A renovação da disciplina, sensibilizada por propostas advindas da arte contemporânea, a exemplo de Marcel Duchamp e seus ready-mades, e das aproximações com outros campos, como a antropologia e a cultura visual e material, permitiu outros olhares sobre os objetos e modos de abordá-los na história da arte. Tratar o objeto de forma alargada, como aquilo que é colocado à frente, faz com que qualquer objeto possa ser potencialmente artístico. Arte não se considera mais um dado, e sim dependente de uma série de fatores e contingências, passando a ser uma ideia em discussão. Produtores, consumidores, veiculadores, comerciantes, receptores, curadores, instituições, colecionadores passam a ser considerados, tanto quanto artistas e artífices, porque também são agentes na construção de sentidos dos objetos. Eles, os objetos, nesse sentido alargado, na medida que são de natureza errante e instável, raramente ficam parados no tempo e no espaço. Têm caráter dinâmico, transitam, migram, movem-se por muitos lugares e são dados a ver por meio de diversas situações.
As chaves de leitura tradicionais sobre os objetos (práticos, poéticos, cotidianos, artísticos, banais, excepcionais…) consideravam-nos na inércia, desenvolvendo-se poucas análises sobre seus movimentos, suas ações no espaço e no tempo, suas atuações no mundo, especialmente no campo da história da arte. Mas podemos pensar que a condição de imobilidade é uma situação temporária e o destino de muitos objetos é sua errância. Há inúmeros objetos inquietos, como há múltiplos modos de inquietude em objetos. Alguns, saindo da sua inércia, assumem uma lógica desordenada e imprevisível de atuação, assumindo uma identidade particular. Existem uns que, frente à sua potência poética em sobressalto, nos deixam atônitos, com a mente agitada, sem condições de nos manter passivos, fazendo-nos ver, ouvir, sentir de maneira incomum. Outros nos instigam a rever paradigmas, conhecimentos dados e visualidades datadas. Alguns fazem nos movimentar com eles ou pelo menos nos provocam mobilidade, ao circundá-los, penetrá-los, experimentá-los. Alguns nos incitam a nos movermos por destinos ainda não explorados, fazendo com que nossos corpos empreendam, necessariamente, novas posturas.
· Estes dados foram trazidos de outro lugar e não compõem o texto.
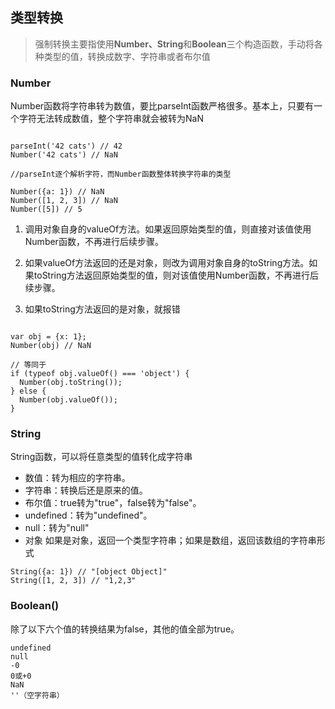 ##  类型转换


> 强制转换主要指使用**Number、String**和**Boolean**三个构造函数，手动将各种类型的值，转换成数字、字符串或者布尔值


### Number

Number函数将字符串转为数值，要比parseInt函数严格很多。基本上，只要有一个字符无法转成数值，整个字符串就会被转为NaN

```

parseInt('42 cats') // 42
Number('42 cats') // NaN

//parseInt逐个解析字符，而Number函数整体转换字符串的类型

Number({a: 1}) // NaN
Number([1, 2, 3]) // NaN
Number([5]) // 5

```

1. 调用对象自身的valueOf方法。如果返回原始类型的值，则直接对该值使用Number函数，不再进行后续步骤。

2. 如果valueOf方法返回的还是对象，则改为调用对象自身的toString方法。如果toString方法返回原始类型的值，则对该值使用Number函数，不再进行后续步骤。

3. 如果toString方法返回的是对象，就报错

```

var obj = {x: 1};
Number(obj) // NaN

// 等同于
if (typeof obj.valueOf() === 'object') {
  Number(obj.toString());
} else {
  Number(obj.valueOf());
}

```

### String

String函数，可以将任意类型的值转化成字符串

- 数值：转为相应的字符串。
- 字符串：转换后还是原来的值。
- 布尔值：true转为"true"，false转为"false"。
- undefined：转为"undefined"。
- null：转为"null"
- 对象 如果是对象，返回一个类型字符串；如果是数组，返回该数组的字符串形式

```
String({a: 1}) // "[object Object]"
String([1, 2, 3]) // "1,2,3"

```

### Boolean()

除了以下六个值的转换结果为false，其他的值全部为true。

    undefined
    null
    -0
    0或+0
    NaN
    ''（空字符串）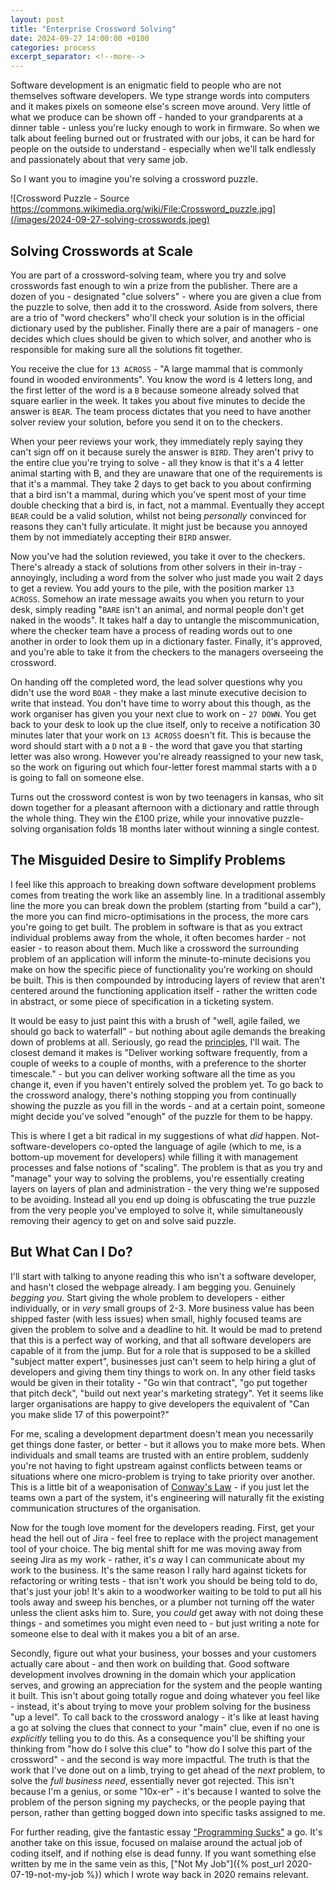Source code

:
 ```yaml
---
layout: post
title: "Enterprise Crossword Solving"
date: 2024-09-27 14:00:00 +0100
categories: process
excerpt_separator: <!--more-->
---
```


Software development is an enigmatic field to people who are not themselves software developers. We type strange words into computers and it makes pixels on someone else's screen move around. Very little of what we produce can be shown off - handed to your grandparents at a dinner table - unless you're lucky enough to work in firmware. So when we talk about feeling burned out or frustrated with our jobs, it can be hard for people on the outside to understand - especially when we'll talk endlessly and passionately about that very same job.

So I want you to imagine you're solving a crossword puzzle.

<!--more-->

![Crossword Puzzle - Source https://commons.wikimedia.org/wiki/File:Crossword_puzzle.jpg](/images/2024-09-27-solving-crosswords.jpeg)

## Solving Crosswords at Scale

You are part of a crossword-solving team, where you try and solve crosswords fast enough to win a prize from the publisher. There are a dozen of you - designated "clue solvers" - where you are given a clue from the puzzle to solve, then add it to the crossword. Aside from solvers, there are a trio of "word checkers" who'll check your solution is in the official dictionary used by the publisher. Finally there are a pair of managers - one decides which clues should be given to which solver, and another who is responsible for making sure all the solutions fit together.

You receive the clue for `13 ACROSS` - "A large mammal that is commonly found in wooded environments". You know the word is 4 letters long, and the first letter of the word is a `B` because someone already solved that square earlier in the week. It takes you about five minutes to decide the answer is `BEAR`. The team process dictates that you need to have another solver review your solution, before you send it on to the checkers.

When your peer reviews your work, they immediately reply saying they can't sign off on it because surely the answer is `BIRD`. They aren't privy to the entire clue you're trying to solve - all they know is that it's a 4 letter animal starting with B, and they are unaware that one of the requirements is that it's a mammal. They take 2 days to get back to you about confirming that a bird isn't a mammal, during which you've spent most of your time double checking that a bird is, in fact, not a mammal. Eventually they accept `BEAR` could be a valid solution, whilst not being *personally* convinced for reasons they can't fully articulate. It might just be because you annoyed them by not immediately accepting their `BIRD` answer.

Now you've had the solution reviewed, you take it over to the checkers. There's already a stack of solutions from other solvers in their in-tray - annoyingly, including a word from the solver who just made you wait 2 days to get a review. You add yours to the pile, with the position marker `13 ACROSS`. Somehow an irate message awaits you when you return to your desk, simply reading "`BARE` isn't an animal, and normal people don't get naked in the woods". It takes half a day to untangle the miscommunication, where the checker team have a process of reading words out to one another in order to look them up in a dictionary faster. Finally, it's approved, and you're able to take it from the checkers to the managers overseeing the crossword.

On handing off the completed word, the lead solver questions why you didn't use the word `BOAR` - they make a last minute executive decision to write that instead. You don't have time to worry about this though, as the work organiser has given you your next clue to work on - `27 DOWN`. You get back to your desk to look up the clue itself, only to receive a notification 30 minutes later that your work on `13 ACROSS` doesn't fit. This is because the word should start with a `D` not a `B` - the word that gave you that starting letter was also wrong. However you're already reassigned to your new task, so the work on figuring out which four-letter forest mammal starts with a `D` is going to fall on someone else.

Turns out the crossword contest is won by two teenagers in kansas, who sit down together for a pleasant afternoon with a dictionary and rattle through the whole thing. They win the £100 prize, while your innovative puzzle-solving organisation folds 18 months later without winning a single contest.

## The Misguided Desire to Simplify Problems

I feel like this approach to breaking down software development problems comes from treating the work like an assembly line. In a traditional assembly line the more you can break down the problem (starting from "build a car"), the more you can find micro-optimisations in the process, the more cars you're going to get built. The problem in software is that as you extract individual problems away from the whole, it often becomes harder - not easier - to reason about them. Much like a crossword the surrounding problem of an application will inform the minute-to-minute decisions you make on how the specific piece of functionality you're working on should be built. This is then compounded by introducing layers of review that aren't centered around the functioning application itself - rather the written code in abstract, or some piece of specification in a ticketing system.

It would be easy to just paint this with a brush of "well, agile failed, we should go back to waterfall" - but nothing about agile demands the breaking down of problems at all. Seriously, go read the [principles](https://agilemanifesto.org/principles.html), I'll wait. The closest demand it makes is "Deliver working software frequently, from a couple of weeks to a couple of months, with a preference to the shorter timescale." - but you can deliver working software all the time as you change it, even if you haven't entirely solved the problem yet. To go back to the crossword analogy, there's nothing stopping you from continually showing the puzzle as you fill in the words - and at a certain point, someone might decide you've solved "enough" of the puzzle for them to be happy.

This is where I get a bit radical in my suggestions of what *did* happen. Not-software-developers co-opted the language of agile (which to me, is a bottom-up movement for developers) while filling it with management processes and false notions of "scaling". The problem is that as you try and "manage" your way to solving the problems, you're essentially creating layers on layers of plan and administration - the very thing we're supposed to be avoiding. Instead all you end up doing is obfuscating the true puzzle from the very people you've employed to solve it, while simultaneously removing their agency to get on and solve said puzzle.

## But What Can I Do?

I'll start with talking to anyone reading this who isn't a software developer, and hasn't closed the webpage already. I am begging you. Genuinely *begging you*. Start giving the whole problem to developers - either individually, or in *very* small groups of 2-3. More business value has been shipped faster (with less issues) when small, highly focused teams are given the problem to solve and a deadline to hit. It would be mad to pretend that this is a perfect way of working, and that all software developers are capable of it from the jump. But for a role that is supposed to be a skilled "subject matter expert", businesses just can't seem to help hiring a glut of developers and giving them tiny things to work on. In any other field tasks would be given in their totality - "Go win that contract", "go put together that pitch deck", "build out next year's marketing strategy". Yet it seems like larger organisations are happy to give developers the equivalent of "Can you make slide 17 of this powerpoint?"

For me, scaling a development department doesn't mean you necessarily get things done faster, or better - but it allows you to make more bets. When individuals and small teams are trusted with an entire problem, suddenly you're not having to fight upstream against conflicts between teams or situations where one micro-problem is trying to take priority over another. This is a little bit of a weaponisation of [Conway's Law](https://en.wikipedia.org/wiki/Conway%27s_law) - if you just let the teams own a part of the system, it's engineering will naturally fit the existing communication structures of the organisation.

Now for the tough love moment for the developers reading. First, get your head the hell out of Jira - feel free to replace with the project management tool of your choice. The big mental shift for me was moving away from seeing Jira as my work - rather, it's *a* way I can communicate about my work to the business. It's the same reason I rally hard against tickets for refactoring or writing tests - that isn't work you should be being told to do, that's just your job! It's akin to a woodworker waiting to be told to put all his tools away and sweep his benches, or a plumber not turning off the water unless the client asks him to. Sure, you *could* get away with not doing these things - and sometimes you might even need to - but just writing a note for someone else to deal with it makes you a bit of an arse.

Secondly, figure out what your business, your bosses and your customers actually care about - and then work on building that. Good software development involves drowning in the domain which your application serves, and growing an appreciation for the system and the people wanting it built. This isn't about going totally rogue and doing whatever you feel like - instead, it's about trying to move your problem solving for the business "up a level". To call back to the crossword analogy - it's like at least having a go at solving the clues that connect to your "main" clue, even if no one is *explicitly* telling you to do this. As a consequence you'll be shifting your thinking from "how do I solve this clue" to "how do I solve this part of the crossword" - and the second is way more impactful. The truth is that the work that I've done out on a limb, trying to get ahead of the *next* problem, to solve the *full business need*, essentially never got rejected. This isn't because I'm a genius, or some "10x-er" - it's because I wanted to solve the problem of the person signing my paychecks, or the people paying that person, rather than getting bogged down into specific tasks assigned to me.

For further reading, give the fantastic essay ["Programming Sucks"](https://www.stilldrinking.org/programming-sucks) a go. It's another take on this issue, focused on malaise around the actual job of coding itself, and if nothing else is dead funny. If you want something else written by me in the same vein as this, ["Not My Job"]({% post_url 2020-07-19-not-my-job %}) which I wrote way back in 2020 remains relevant.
Certos objetos tiveram como destino várias paragens, reinventando-se a cada lugar ocupado e incidindo sobre a conformação do lugar, como se nunca conseguissem se acomodar em determinada situação. Isso também pode ocorrer nos enquadramentos classificatórios, quando os rótulos não conseguem dar conta da natureza múltipla e ambígua dos objetos inquietos. Sua inquietude também implica se manterem como enigmas, dificultando-nos decifrar aquilo que guardam e não dizem, que escapam às nossas indagações, ou se manterem como errantes ou metamórficos que, por sua propensão a mudanças constantes, de lugar e de aparência, atrapalham percebê-los em suas variantes.
A provocação do dossiê OBJETOS INQUIETOS foi a de invocar objetos que contassem histórias da arte diversas, a partir de suas biografias (ou autobiografias), seus percursos e performances, narrando suas inquietudes. Pequenos objetos dedicados ao amor, outros com penas, aves e insetos, objetos para colocar na cabeça, vestir, sentar, guardar, dividir, grandes e tridimensionais, pequenos e quase planares… Várias são as biografias aqui apresentadas e que protagonizam certos artefatos, que foram dados a ler de diferentes modos, convocando suas materialidades, simbologias e/ou transculturalidades. Suas histórias particulares também podem ser percebidas em revistas, na literatura, em telas, acervos, autorias, coleções, mercados de ate. No presente dossiê, poderão ser encontrados objetos que circularam nos seus desassossegos por diferentes territórios como Japão, Argentina, Etiópia, India, Itália, França, Espanha, Portugal e Brasil, entrecruzando-se e afetando olhares e sentidos sobre eles, na medida em que lidaram com diferentes temporalidades, realidades culturais, sociais e políticas. Mais do que as proveniências, foram as locomoções dos artefatos que aqui se fizeram destacadas, movimentações não só entre lugares, mas de saberes, sensibilidades, crenças, ideologias.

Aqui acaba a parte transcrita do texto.